Saved entries
####################

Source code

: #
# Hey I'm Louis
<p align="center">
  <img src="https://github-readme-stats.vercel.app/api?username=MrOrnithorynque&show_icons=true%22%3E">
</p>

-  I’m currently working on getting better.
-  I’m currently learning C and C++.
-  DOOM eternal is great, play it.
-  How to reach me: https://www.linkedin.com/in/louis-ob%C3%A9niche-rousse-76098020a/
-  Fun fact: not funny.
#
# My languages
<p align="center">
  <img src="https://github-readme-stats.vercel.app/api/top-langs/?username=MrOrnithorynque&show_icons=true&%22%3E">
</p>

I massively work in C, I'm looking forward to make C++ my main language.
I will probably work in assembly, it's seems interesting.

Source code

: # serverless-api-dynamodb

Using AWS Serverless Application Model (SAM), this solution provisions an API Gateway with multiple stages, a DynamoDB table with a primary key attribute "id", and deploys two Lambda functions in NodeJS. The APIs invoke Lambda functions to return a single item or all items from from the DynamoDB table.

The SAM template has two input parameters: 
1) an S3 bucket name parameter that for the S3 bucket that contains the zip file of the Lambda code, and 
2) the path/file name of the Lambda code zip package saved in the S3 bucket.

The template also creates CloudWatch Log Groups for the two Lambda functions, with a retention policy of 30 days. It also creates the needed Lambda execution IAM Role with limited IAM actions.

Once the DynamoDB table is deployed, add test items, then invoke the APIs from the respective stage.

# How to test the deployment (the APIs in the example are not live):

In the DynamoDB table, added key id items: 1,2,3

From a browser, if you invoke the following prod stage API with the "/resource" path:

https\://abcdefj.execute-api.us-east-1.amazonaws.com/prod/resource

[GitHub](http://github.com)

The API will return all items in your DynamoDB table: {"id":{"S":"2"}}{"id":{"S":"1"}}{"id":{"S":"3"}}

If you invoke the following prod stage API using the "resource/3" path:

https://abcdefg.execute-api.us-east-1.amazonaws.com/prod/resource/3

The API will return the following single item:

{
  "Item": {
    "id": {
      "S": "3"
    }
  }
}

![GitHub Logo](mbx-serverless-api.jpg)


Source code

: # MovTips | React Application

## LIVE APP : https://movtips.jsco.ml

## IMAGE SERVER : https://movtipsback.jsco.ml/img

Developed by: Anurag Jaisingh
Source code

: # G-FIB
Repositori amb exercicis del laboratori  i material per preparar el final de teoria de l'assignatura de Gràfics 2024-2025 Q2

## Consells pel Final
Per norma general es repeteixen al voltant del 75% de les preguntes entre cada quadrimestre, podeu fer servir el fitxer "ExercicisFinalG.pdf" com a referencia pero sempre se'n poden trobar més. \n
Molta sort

####################

◆ **DIRECTIONS FOR THIS TASK**
The first line of the records and every line down to the line with "# My languages" must be quoted exactly; leave out all else.

◆ **WRITTEN ANSWER**
Source code

: #
# Hey I'm Louis
<p align="center">
  <img src="https://github-readme-stats.vercel.app/api?username=MrOrnithorynque&show_icons=true%22%3E">
</p>

-  I’m currently working on getting better.
-  I’m currently learning C and C++.
-  DOOM eternal is great, play it.
-  How to reach me: https://www.linkedin.com/in/louis-ob%C3%A9niche-rousse-76098020a/
-  Fun fact: not funny.
#
# My languages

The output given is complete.